[Extracted information — start]

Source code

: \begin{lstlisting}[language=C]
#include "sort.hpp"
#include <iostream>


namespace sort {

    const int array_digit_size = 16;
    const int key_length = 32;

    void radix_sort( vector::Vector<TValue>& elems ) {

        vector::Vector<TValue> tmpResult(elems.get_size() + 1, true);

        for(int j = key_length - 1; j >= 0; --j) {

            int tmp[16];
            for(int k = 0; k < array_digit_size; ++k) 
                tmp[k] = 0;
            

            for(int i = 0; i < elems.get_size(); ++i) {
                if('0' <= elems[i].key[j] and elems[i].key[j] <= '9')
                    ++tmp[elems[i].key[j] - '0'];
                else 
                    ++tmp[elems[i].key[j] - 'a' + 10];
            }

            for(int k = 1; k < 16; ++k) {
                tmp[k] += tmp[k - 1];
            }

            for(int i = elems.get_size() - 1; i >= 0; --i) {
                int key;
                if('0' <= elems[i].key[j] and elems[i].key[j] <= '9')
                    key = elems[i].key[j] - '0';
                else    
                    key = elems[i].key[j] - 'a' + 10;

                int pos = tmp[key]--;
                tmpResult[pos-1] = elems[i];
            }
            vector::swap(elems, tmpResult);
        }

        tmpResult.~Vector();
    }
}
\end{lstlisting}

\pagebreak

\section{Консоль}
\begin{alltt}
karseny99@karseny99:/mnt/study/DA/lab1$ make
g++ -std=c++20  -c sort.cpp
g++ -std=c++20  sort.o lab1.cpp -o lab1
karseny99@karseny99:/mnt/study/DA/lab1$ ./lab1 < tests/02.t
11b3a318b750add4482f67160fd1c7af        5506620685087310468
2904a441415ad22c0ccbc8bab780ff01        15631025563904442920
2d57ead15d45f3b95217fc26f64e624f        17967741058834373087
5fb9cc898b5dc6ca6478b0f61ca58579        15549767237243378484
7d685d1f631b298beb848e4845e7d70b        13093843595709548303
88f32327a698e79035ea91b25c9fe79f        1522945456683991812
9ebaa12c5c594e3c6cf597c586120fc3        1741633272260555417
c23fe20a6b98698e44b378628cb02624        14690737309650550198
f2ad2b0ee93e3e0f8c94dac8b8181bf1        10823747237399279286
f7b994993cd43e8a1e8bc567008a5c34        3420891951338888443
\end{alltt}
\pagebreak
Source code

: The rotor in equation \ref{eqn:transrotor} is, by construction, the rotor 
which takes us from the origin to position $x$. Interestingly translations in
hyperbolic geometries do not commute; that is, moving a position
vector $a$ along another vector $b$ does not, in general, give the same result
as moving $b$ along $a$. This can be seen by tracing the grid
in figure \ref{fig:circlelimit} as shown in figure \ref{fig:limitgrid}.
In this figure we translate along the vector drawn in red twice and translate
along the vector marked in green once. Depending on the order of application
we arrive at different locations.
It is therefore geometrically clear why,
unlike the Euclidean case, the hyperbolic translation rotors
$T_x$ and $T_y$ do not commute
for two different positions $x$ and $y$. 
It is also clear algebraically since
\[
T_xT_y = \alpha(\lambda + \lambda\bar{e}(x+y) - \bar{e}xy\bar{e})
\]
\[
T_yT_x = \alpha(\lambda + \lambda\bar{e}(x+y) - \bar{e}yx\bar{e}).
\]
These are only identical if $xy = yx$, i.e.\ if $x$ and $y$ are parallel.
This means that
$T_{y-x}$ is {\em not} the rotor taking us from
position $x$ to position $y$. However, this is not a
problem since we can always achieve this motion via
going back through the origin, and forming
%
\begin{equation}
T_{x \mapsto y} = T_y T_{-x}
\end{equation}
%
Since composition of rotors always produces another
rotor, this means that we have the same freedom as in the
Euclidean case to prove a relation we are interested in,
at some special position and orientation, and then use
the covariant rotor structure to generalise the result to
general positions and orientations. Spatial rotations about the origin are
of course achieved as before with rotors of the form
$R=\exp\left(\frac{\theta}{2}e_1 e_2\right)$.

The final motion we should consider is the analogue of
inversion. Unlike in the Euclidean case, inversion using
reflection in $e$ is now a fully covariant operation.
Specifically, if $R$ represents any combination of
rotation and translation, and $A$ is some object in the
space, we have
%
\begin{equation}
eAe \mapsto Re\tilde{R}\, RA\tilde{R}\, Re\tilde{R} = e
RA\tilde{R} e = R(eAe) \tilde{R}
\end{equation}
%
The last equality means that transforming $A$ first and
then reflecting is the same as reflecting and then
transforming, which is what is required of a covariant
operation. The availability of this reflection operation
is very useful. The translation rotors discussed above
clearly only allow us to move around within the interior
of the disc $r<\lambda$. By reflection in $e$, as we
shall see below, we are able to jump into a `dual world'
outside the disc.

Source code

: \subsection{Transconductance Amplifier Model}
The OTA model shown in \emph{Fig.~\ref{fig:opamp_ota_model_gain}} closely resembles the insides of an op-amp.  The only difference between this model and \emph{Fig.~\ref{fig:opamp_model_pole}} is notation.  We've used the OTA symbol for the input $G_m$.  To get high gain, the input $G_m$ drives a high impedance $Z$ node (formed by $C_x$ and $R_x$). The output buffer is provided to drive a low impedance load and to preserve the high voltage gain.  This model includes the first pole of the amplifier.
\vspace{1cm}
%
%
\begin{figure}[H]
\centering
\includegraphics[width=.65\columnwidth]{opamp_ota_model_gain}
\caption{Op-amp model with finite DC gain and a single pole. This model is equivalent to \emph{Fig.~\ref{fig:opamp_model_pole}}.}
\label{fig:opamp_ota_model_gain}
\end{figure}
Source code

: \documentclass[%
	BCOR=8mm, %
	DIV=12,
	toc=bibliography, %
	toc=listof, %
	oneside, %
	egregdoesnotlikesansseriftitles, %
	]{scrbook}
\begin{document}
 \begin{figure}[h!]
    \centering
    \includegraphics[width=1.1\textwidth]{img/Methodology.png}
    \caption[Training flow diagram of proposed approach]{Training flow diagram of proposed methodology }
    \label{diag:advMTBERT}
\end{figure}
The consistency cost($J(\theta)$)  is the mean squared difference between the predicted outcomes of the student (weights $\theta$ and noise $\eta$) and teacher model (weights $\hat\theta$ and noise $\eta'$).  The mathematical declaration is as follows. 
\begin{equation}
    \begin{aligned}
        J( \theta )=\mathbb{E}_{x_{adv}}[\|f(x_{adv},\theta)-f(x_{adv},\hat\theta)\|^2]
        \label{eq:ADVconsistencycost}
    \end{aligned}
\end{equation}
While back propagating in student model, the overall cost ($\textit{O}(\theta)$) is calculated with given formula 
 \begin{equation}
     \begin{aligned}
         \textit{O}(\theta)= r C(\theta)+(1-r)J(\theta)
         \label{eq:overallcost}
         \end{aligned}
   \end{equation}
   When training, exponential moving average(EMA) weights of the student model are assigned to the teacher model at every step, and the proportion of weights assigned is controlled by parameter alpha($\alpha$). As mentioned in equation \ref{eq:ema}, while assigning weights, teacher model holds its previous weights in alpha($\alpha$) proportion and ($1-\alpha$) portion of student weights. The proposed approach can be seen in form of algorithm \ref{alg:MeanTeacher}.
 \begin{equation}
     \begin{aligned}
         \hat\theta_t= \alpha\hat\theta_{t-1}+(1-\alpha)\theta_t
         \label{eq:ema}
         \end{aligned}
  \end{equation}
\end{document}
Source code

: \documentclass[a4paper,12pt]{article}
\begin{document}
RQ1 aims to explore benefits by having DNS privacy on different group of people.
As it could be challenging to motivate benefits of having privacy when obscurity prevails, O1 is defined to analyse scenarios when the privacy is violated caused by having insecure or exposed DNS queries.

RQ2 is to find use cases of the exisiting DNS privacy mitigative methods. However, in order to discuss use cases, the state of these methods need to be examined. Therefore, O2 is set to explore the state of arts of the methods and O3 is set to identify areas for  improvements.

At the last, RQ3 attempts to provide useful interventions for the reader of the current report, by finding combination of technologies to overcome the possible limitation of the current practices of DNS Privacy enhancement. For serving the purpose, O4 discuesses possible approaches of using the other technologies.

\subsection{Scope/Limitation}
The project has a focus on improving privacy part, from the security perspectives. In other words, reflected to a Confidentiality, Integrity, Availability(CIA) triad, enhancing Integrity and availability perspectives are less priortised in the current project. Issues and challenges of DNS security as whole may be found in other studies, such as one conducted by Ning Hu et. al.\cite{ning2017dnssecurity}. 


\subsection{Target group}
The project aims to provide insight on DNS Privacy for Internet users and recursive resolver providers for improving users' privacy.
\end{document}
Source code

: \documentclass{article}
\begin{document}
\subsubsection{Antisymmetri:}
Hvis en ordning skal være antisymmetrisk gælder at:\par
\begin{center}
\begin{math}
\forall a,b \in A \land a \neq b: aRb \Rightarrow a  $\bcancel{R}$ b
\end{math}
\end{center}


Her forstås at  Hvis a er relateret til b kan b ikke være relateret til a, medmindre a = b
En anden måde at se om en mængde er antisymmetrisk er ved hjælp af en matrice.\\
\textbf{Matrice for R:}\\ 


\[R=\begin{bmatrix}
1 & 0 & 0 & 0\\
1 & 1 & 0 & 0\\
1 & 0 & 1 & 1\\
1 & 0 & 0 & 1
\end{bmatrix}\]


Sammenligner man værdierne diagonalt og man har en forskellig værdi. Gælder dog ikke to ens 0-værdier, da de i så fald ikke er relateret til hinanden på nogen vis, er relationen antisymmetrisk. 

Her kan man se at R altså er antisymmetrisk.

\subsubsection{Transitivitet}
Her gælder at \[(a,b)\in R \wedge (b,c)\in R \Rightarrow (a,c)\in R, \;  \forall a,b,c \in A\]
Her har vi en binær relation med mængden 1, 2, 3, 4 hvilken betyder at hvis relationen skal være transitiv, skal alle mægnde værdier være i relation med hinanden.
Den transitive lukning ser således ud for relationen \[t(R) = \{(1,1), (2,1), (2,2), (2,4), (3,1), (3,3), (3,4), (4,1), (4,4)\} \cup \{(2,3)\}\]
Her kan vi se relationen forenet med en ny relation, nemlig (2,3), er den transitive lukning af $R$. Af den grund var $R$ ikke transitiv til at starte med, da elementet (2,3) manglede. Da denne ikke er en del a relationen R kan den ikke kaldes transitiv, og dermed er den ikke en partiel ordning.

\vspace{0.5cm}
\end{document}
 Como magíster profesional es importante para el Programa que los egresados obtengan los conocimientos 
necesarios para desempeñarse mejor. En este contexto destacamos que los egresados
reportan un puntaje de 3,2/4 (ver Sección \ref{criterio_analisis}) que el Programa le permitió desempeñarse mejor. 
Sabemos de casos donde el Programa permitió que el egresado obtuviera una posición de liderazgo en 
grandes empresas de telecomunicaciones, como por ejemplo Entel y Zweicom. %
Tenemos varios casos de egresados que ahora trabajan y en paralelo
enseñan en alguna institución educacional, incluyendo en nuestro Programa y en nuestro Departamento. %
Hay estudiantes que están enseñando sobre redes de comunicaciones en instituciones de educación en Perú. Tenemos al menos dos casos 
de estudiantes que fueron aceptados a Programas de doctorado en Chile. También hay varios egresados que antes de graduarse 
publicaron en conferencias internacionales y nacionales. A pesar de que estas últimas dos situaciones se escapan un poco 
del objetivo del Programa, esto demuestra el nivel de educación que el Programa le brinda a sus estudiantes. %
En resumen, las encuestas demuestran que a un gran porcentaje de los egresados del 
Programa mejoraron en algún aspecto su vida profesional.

[Extracted information — finish]

Check each line of the records for "forall" and copy the ones that contain it.

Answer space ->
\forall a,b \in A \land a \neq b: aRb \Rightarrow a  $\bcancel{R}$ b
Her gælder at \[(a,b)\in R \wedge (b,c)\in R \Rightarrow (a,c)\in R, \;  \forall a,b,c \in A\]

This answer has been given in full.